Regression is a set of methods for estimating the relationships between a outcome variable and features.

When our input consist of d features, we express our prediction $\hat{y}$ as $$\hat{y} = w_1 x_1 + ... + w_d x_d + b$$

Collecting all features into a vector $\mathbf{x} \in \mathbb{R}^d$ and all weights into a vector $\mathbf{w} \in \mathbb{R}^d$, we can express our model compacity using a dot product: $$ \hat{y} = \mathbf{w}^T\mathbf{x} +b$$

The vector $\mathbb{x}$ corresponds to features of a single data example. To represent tho whole dataset we use $\mathbf{X} \in \mathbb{R}^{n\times d}$. Here $\mathbf{X}$ contains one row for every example and one column for every feature. The predictions $\mathbf{\hat{y}} \in \mathbb{R}^n$ can be expressed as: $$ \mathbf{\hat{y}} = \mathbf{Xw} +b$$

The Loss function quantifies the distance between the real and predicted value of the target. $$ (y - \hat{y})^2 = \|\mathbf{y} - \mathbf{X}\mathbf{w}\|^2 $$

We need to find $\mathbf{w}$ to minimize the loss function.

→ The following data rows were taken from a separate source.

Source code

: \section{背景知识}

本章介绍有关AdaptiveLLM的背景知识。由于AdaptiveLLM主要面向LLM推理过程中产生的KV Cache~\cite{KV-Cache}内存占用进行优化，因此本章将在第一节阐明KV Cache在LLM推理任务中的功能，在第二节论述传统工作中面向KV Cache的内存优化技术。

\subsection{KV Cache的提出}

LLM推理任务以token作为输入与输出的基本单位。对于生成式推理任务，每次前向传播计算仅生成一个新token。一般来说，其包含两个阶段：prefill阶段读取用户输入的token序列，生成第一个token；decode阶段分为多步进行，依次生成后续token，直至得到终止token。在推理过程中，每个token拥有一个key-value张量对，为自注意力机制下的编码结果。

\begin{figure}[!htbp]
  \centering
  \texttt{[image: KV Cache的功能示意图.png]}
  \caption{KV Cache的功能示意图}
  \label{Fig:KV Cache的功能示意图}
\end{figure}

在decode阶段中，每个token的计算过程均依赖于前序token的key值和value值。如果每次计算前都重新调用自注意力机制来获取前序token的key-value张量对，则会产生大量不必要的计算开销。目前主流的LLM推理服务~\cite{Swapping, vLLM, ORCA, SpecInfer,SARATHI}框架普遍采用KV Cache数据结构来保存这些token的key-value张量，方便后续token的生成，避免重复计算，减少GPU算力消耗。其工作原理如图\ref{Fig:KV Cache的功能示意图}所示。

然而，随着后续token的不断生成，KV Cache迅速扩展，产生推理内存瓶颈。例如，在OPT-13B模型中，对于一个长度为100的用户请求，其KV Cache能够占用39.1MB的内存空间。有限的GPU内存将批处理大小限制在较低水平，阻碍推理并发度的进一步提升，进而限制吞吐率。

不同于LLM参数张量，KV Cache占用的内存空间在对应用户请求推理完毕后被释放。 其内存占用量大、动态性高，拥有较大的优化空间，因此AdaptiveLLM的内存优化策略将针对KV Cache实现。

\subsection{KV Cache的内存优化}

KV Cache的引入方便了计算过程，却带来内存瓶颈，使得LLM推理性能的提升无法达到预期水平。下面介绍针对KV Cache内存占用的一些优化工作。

The analytic solution is: $$ (\mathbf{X}^T\mathbf{X})^{-1}\mathbf{X^T}\mathbf{y}$$

import tensorflow as tf
import random


def synthetic_data(w, b, num_examples):  
    """Generate y = Xw + b + noise."""
    X = tf.zeros((num_examples, w.shape[0]))
    X += tf.random.normal(shape=X.shape)
    y = tf.matmul(X, tf.reshape(w, (-1, 1))) + b
    y += tf.random.normal(shape=y.shape, stddev=0.01)
    y = tf.reshape(y, (-1, 1))
    return X, y

true_w = tf.constant([2, -3.4])
true_b = 4.2
X, y = synthetic_data(true_w, true_b, 1000)

def solution(X, y):
    X = tf.concat([X,tf.ones(y.shape)],1)
    A = tf.linalg.inv(tf.matmul(tf.transpose(X),X))
    B = tf.matmul(tf.transpose(X),y)
    return tf.matmul(A,B)

solution(X,y)

<tf.Tensor: shape=(3, 1), dtype=float32, numpy=
array([[ 1.9995857],
       [-3.4000173],
       [ 4.2007246]], dtype=float32)>